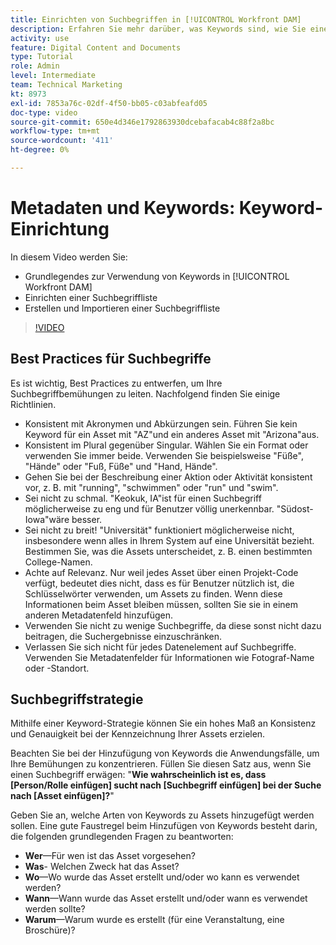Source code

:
 ```yaml
---
title: Einrichten von Suchbegriffen in [!UICONTROL Workfront DAM]
description: Erfahren Sie mehr darüber, was Keywords sind, wie Sie eine Suchbegriffliste einrichten und wie Sie eine Liste mit Keywords erstellen und importieren in [!UICONTROL Workfront DAM].
activity: use
feature: Digital Content and Documents
type: Tutorial
role: Admin
level: Intermediate
team: Technical Marketing
kt: 8973
exl-id: 7853a76c-02df-4f50-bb05-c03abfeafd05
doc-type: video
source-git-commit: 650e4d346e1792863930dcebafacab4c88f2a8bc
workflow-type: tm+mt
source-wordcount: '411'
ht-degree: 0%

---
```


# Metadaten und Keywords: Keyword-Einrichtung

In diesem Video werden Sie:

* Grundlegendes zur Verwendung von Keywords in [!UICONTROL Workfront DAM]
* Einrichten einer Suchbegriffliste
* Erstellen und Importieren einer Suchbegriffliste

>[!VIDEO](https://video.tv.adobe.com/v/335236/?quality=12&learn=on)

## Best Practices für Suchbegriffe

Es ist wichtig, Best Practices zu entwerfen, um Ihre Suchbegriffbemühungen zu leiten. Nachfolgend finden Sie einige Richtlinien.

* Konsistent mit Akronymen und Abkürzungen sein. Führen Sie kein Keyword für ein Asset mit &quot;AZ&quot;und ein anderes Asset mit &quot;Arizona&quot;aus.
* Konsistent im Plural gegenüber Singular. Wählen Sie ein Format oder verwenden Sie immer beide. Verwenden Sie beispielsweise &quot;Füße&quot;, &quot;Hände&quot; oder &quot;Fuß, Füße&quot; und &quot;Hand, Hände&quot;.
* Gehen Sie bei der Beschreibung einer Aktion oder Aktivität konsistent vor, z. B. mit &quot;running&quot;, &quot;schwimmen&quot; oder &quot;run&quot; und &quot;swim&quot;.
* Sei nicht zu schmal. &quot;Keokuk, IA&quot;ist für einen Suchbegriff möglicherweise zu eng und für Benutzer völlig unerkennbar. &quot;Südost-Iowa&quot;wäre besser.
* Sei nicht zu breit! &quot;Universität&quot; funktioniert möglicherweise nicht, insbesondere wenn alles in Ihrem System auf eine Universität bezieht. Bestimmen Sie, was die Assets unterscheidet, z. B. einen bestimmten College-Namen.
* Achte auf Relevanz. Nur weil jedes Asset über einen Projekt-Code verfügt, bedeutet dies nicht, dass es für Benutzer nützlich ist, die Schlüsselwörter verwenden, um Assets zu finden. Wenn diese Informationen beim Asset bleiben müssen, sollten Sie sie in einem anderen Metadatenfeld hinzufügen.
* Verwenden Sie nicht zu wenige Suchbegriffe, da diese sonst nicht dazu beitragen, die Suchergebnisse einzuschränken.
* Verlassen Sie sich nicht für jedes Datenelement auf Suchbegriffe. Verwenden Sie Metadatenfelder für Informationen wie Fotograf-Name oder -Standort.

## Suchbegriffstrategie

Mithilfe einer Keyword-Strategie können Sie ein hohes Maß an Konsistenz und Genauigkeit bei der Kennzeichnung Ihrer Assets erzielen.

Beachten Sie bei der Hinzufügung von Keywords die Anwendungsfälle, um Ihre Bemühungen zu konzentrieren. Füllen Sie diesen Satz aus, wenn Sie einen Suchbegriff erwägen: &quot;**Wie wahrscheinlich ist es, dass [Person/Rolle einfügen] sucht nach [Suchbegriff einfügen] bei der Suche nach [Asset einfügen]?**&quot;

Geben Sie an, welche Arten von Keywords zu Assets hinzugefügt werden sollen. Eine gute Faustregel beim Hinzufügen von Keywords besteht darin, die folgenden grundlegenden Fragen zu beantworten:

* **Wer**—Für wen ist das Asset vorgesehen?
* **Was**- Welchen Zweck hat das Asset?
* **Wo**—Wo wurde das Asset erstellt und/oder wo kann es verwendet werden?
* **Wann**—Wann wurde das Asset erstellt und/oder wann es verwendet werden sollte?
* **Warum**—Warum wurde es erstellt (für eine Veranstaltung, eine Broschüre)?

★ ★ ★

What to do :: Beginning with the first line of the material above, please output each line exactly through the line that contains "Einrichten einer Suchbegriffliste", and only those, leaving out pictures.

Exercise answer ::
Source code

:
 ```yaml
---
title: Einrichten von Suchbegriffen in [!UICONTROL Workfront DAM]
description: Erfahren Sie mehr darüber, was Keywords sind, wie Sie eine Suchbegriffliste einrichten und wie Sie eine Liste mit Keywords erstellen und importieren in [!UICONTROL Workfront DAM].
activity: use
feature: Digital Content and Documents
type: Tutorial
role: Admin
level: Intermediate
team: Technical Marketing
kt: 8973
exl-id: 7853a76c-02df-4f50-bb05-c03abfeafd05
doc-type: video
source-git-commit: 650e4d346e1792863930dcebafacab4c88f2a8bc
workflow-type: tm+mt
source-wordcount: '411'
ht-degree: 0%

---
```


# Metadaten und Keywords: Keyword-Einrichtung

In diesem Video werden Sie:

* Grundlegendes zur Verwendung von Keywords in [!UICONTROL Workfront DAM]
* Einrichten einer Suchbegriffliste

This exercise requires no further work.